In order to obtain a precise and accurate final prosthesis, one of the most fundamental requirements is to have an impression taken correctly. This impression must be free of voids, stretching, or distortion.
An important element of dental work is taking imprints of patients’ teeth. As a result, a variety of materials have been created specifically for the technique that is ideal for the production of crowns, bridges, braces, and prostheses.
The majority of dental moulds and cast substances cure permanently, which means that once they have
transitioned from the liquid putty phase to the solid stage, cannot return to the putty phase.
What Is Exactly Dental Putty?
Polyvinyl siloxane (PVS), polyvinyl siloxane (PVS), vinyl polysiloxane (VPS), and vinylpolysiloxane (VPS) are all names for the addition-reaction silicone elastomer commonly known as Dental Putty (an addition silicone).

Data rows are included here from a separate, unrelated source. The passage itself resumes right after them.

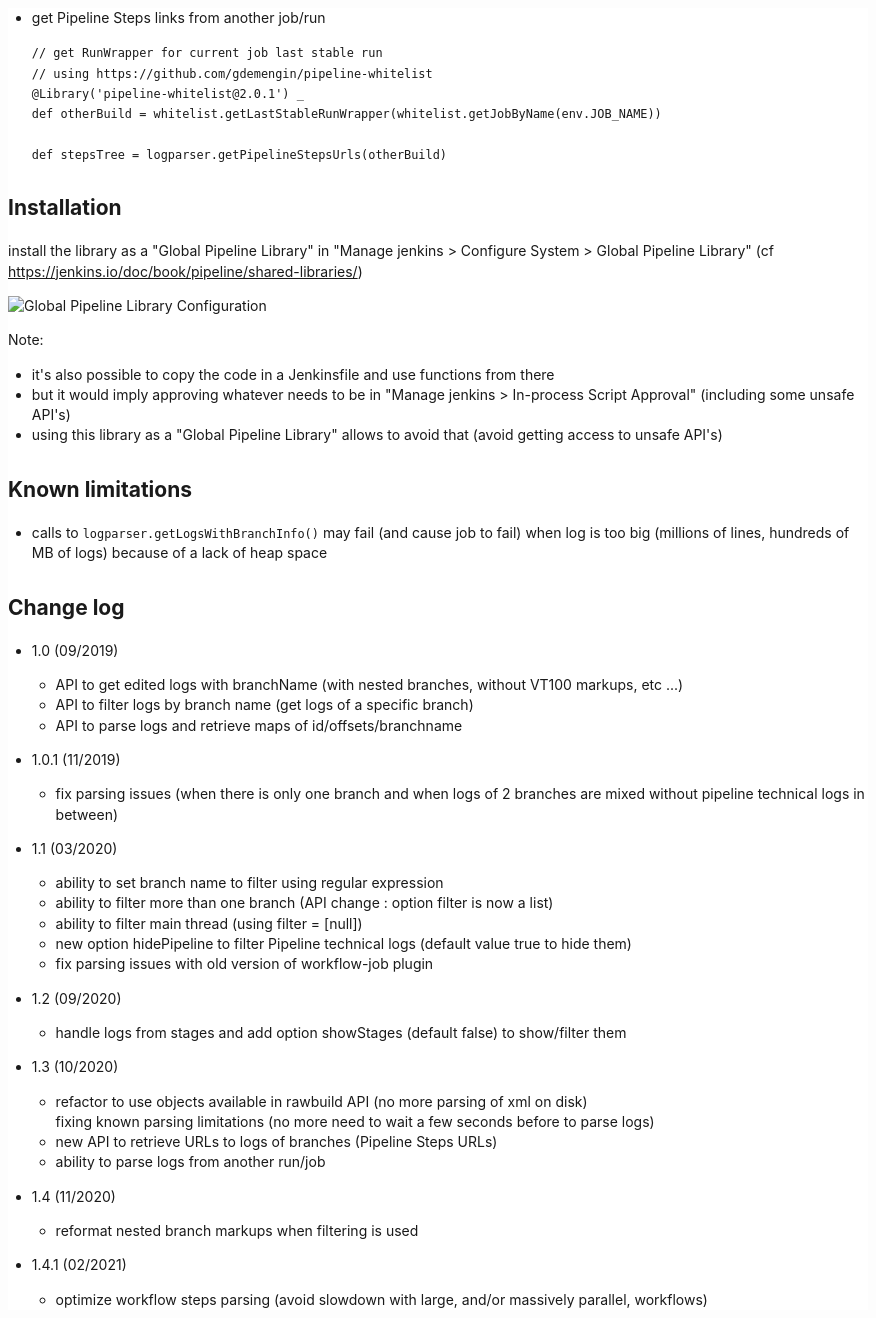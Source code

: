   * get Pipeline Steps links from another job/run
    ```
    // get RunWrapper for current job last stable run
    // using https://github.com/gdemengin/pipeline-whitelist
    @Library('pipeline-whitelist@2.0.1') _
    def otherBuild = whitelist.getLastStableRunWrapper(whitelist.getJobByName(env.JOB_NAME))

    def stepsTree = logparser.getPipelineStepsUrls(otherBuild)
    ```

## Installation <a name="installation"></a>

install the library as a "Global Pipeline Library" in "Manage jenkins > Configure System > Global Pipeline Library" (cf https://jenkins.io/doc/book/pipeline/shared-libraries/)

![Global Pipeline Library Configuration](images/gpl-config.png)

Note:
  * it's also possible to copy the code in a Jenkinsfile and use functions from there
  * but it would imply approving whatever needs to be in "Manage jenkins > In-process Script Approval" (including some unsafe API's)
  * using this library as a "Global Pipeline Library" allows to avoid that (avoid getting access to unsafe API's)


## Known limitations <a name="limitations"></a>

* calls to `logparser.getLogsWithBranchInfo()` may fail (and cause job to fail) when log is too big (millions of lines, hundreds of MB of logs) because of a lack of heap space

## Change log <a name="changelog"></a>

* 1.0 (09/2019)
  - API to get edited logs with branchName (with nested branches, without VT100 markups, etc ...)
  - API to filter logs by branch name (get logs of a specific branch)
  - API to parse logs and retrieve maps of id/offsets/branchname

* 1.0.1 (11/2019)
  - fix parsing issues (when there is only one branch and when logs of 2 branches are mixed without pipeline technical logs in between)

* 1.1 (03/2020)
  - ability to set branch name to filter using regular expression
  - ability to filter more than one branch (API change : option filter is now a list)
  - ability to filter main thread (using filter = [null])
  - new option hidePipeline to filter Pipeline technical logs (default value true to hide them)
  - fix parsing issues with old version of workflow-job plugin

* 1.2 (09/2020)
  - handle logs from stages and add option showStages (default false) to show/filter them

* 1.3 (10/2020)
  - refactor to use objects available in rawbuild API (no more parsing of xml on disk)  
    fixing known parsing limitations (no more need to wait a few seconds before to parse logs)
  - new API to retrieve URLs to logs of branches (Pipeline Steps URLs)
  - ability to parse logs from another run/job

* 1.4 (11/2020)
  - reformat nested branch markups when filtering is used

* 1.4.1 (02/2021)
  - optimize workflow steps parsing (avoid slowdown with large, and/or massively parallel, workflows)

It starts as a viscous liquid, but it swiftly cures or dries into a solid that has the consistency of rubber. As it cures, it conforms to the surface that it is resting against. Like two-part epoxy, its two liquid components stay in their own tubes until they are combined and applied, at which point they cure (harden) very quickly.
In the field of dentistry, polyvinyl siloxane is frequently utilized as an insert. It is also utilized in other areas, such as audiology, where an impression that is analogous to that of a dental imprint is required.
Working On Dental Putty
A prosthesis that is correct and precisely placed at the preparation edge has a better prognosis. This is because the preparation margin is where the bulk of the reasons for prosthesis malfunction, such as additional cavities or periodontal difficulties owing to plaque buildup, occur. A precise and accurate prosthetic at the preparing margin has a better prognosis.
The dental putty substance, the trays, or even anything as simple as tiny movements while the imprint is being made can all contribute to the formation of flaws in the imprint. Putty impressions are susceptible to these flaws. When the imprints are cut or put together, they can also be prone to errors caused by human hands.
Because orthodontic treatment depends on precision and accuracy, even a slight flaw in your imprints can have a significant influence on the way your treatment goes and the results it produces.
Advantages In Dentistry
Dental putty materials are becoming increasingly frequent in contemporary dentistry as a replacement for traditional imprints created by molding dental putty within the mouth. Traditional impressions are the method that has been used for the majority of dental history. When opposed to more traditional methods, digital technology provides a lot of advantages such as:
Reduction In Treatment Time
Time spent in the dentist’s chair is cut down since it can create digital impressions more quickly than traditional impressions. As a result, patients spend less time receiving treatment. The amount of time saved is especially noteworthy in situations in which scanners are coupled to milling machines, such as in the case of Cerec technology.